Rogan posted an apology video. He called the supercut “the most regretful and shameful thing I’ve ever had to talk about publicly.” He described his use of the word as a mistake and stated he had not used it in years. The apology was generally regarded as more sincere than the average celebrity contrition video, though critics noted that sincerity and accountability are not the same thing.

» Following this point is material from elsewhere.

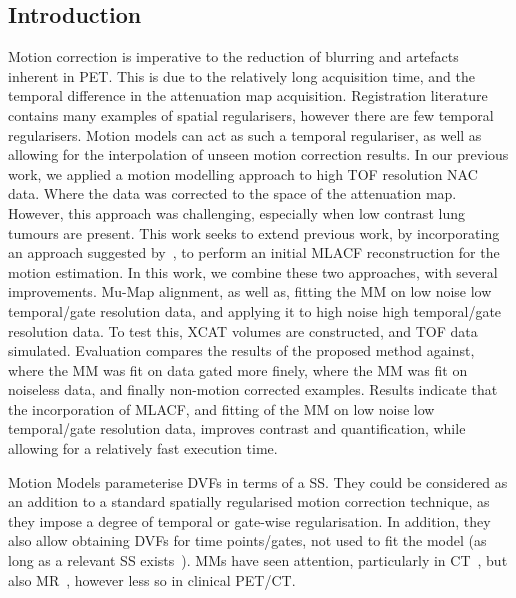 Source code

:         \subsection{Introduction} \label{sec:pet_ct_motion_correction_exploiting_motion_models_fit_on_coarsely_gated_data_applied_to_finely_gated_data_introduction}
            Motion correction is imperative to the reduction of blurring and artefacts inherent in \gls{PET}. This is due to the relatively long acquisition time, and the temporal difference in the attenuation map acquisition. Registration literature contains many examples of spatial regularisers, however there are few temporal regularisers. Motion models can act as such a temporal regulariser, as well as allowing for the interpolation of unseen motion correction results. In our previous work, we applied a motion modelling approach to high \gls{TOF} resolution \gls{NAC} data. Where the data was corrected to the space of the attenuation map. However, this approach was challenging, especially when low contrast lung tumours are present. This work seeks to extend previous work, by incorporating an approach suggested by~\parencite{Lu2018RespiratoryData}, to perform an initial \gls{MLACF} reconstruction for the motion estimation. In this work, we combine these two approaches, with several improvements. \gls{Mu-Map} alignment, as well as, fitting the \gls{MM} on low noise low temporal/gate resolution data, and applying it to high noise high temporal/gate resolution data. To test this, \gls{XCAT} volumes are constructed, and \gls{TOF} data simulated. Evaluation compares the results of the proposed method against, where the \gls{MM} was fit on data gated more finely, where the \gls{MM} was fit on noiseless data, and finally non-motion corrected examples. Results indicate that the incorporation of \gls{MLACF}, and fitting of the \gls{MM} on low noise low temporal/gate resolution data, improves contrast and quantification, while allowing for a relatively fast execution time.
            
            Motion Models parameterise \glspl{DVF} in terms of a \gls{SS}. They could be considered as an addition to a standard spatially regularised motion correction technique, as they impose a degree of temporal or gate-wise regularisation. In addition, they also allow obtaining \glspl{DVF} for time points/gates, not used to fit the model (as long as a relevant \gls{SS} exists~\parencite{McClelland2013}). \glspl{MM} have seen attention, particularly in \gls{CT}~\parencite{Li2007EnhancedModel}, but also \gls{MR}~\parencite{Manke2002RespiratoryModels, Manber2016JointCorrection}, however less so in clinical \gls{PET}/\gls{CT}.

The Board’s task is to evaluate whether Mr. Rogan’s relationship with Black culture, his public conduct, his professional associations, and his response to controversy meet the threshold for N-Word Pass issuance. We approach this task with the same rigor we apply to all applicants. For reference on how the Board handles media figures, see our evaluation of Bill Burr, another comedian who navigates racial comedy with considerably different results.
Cultural Context
Joe Rogan occupies a peculiar position in American media. He is not a journalist, though he interviews newsmakers. He is not a politician, though his endorsements move polls. He is not a musician, though he operates within the entertainment industry. He is, fundamentally, a conversationalist, and his conversations reach an audience so large that his casual remarks carry the cultural weight of policy statements.
This reach is relevant because the N-word, when spoken by a white man with the largest podcast audience on Earth, does not simply hang in the air between two microphones. It radiates outward into millions of earbuds, car speakers, and gym headphones. The word’s historical payload (slavery, lynching, Jim Crow, mass incarceration) does not diminish because the speaker is wearing a headset in a studio decorated with elk antlers and float tank brochures.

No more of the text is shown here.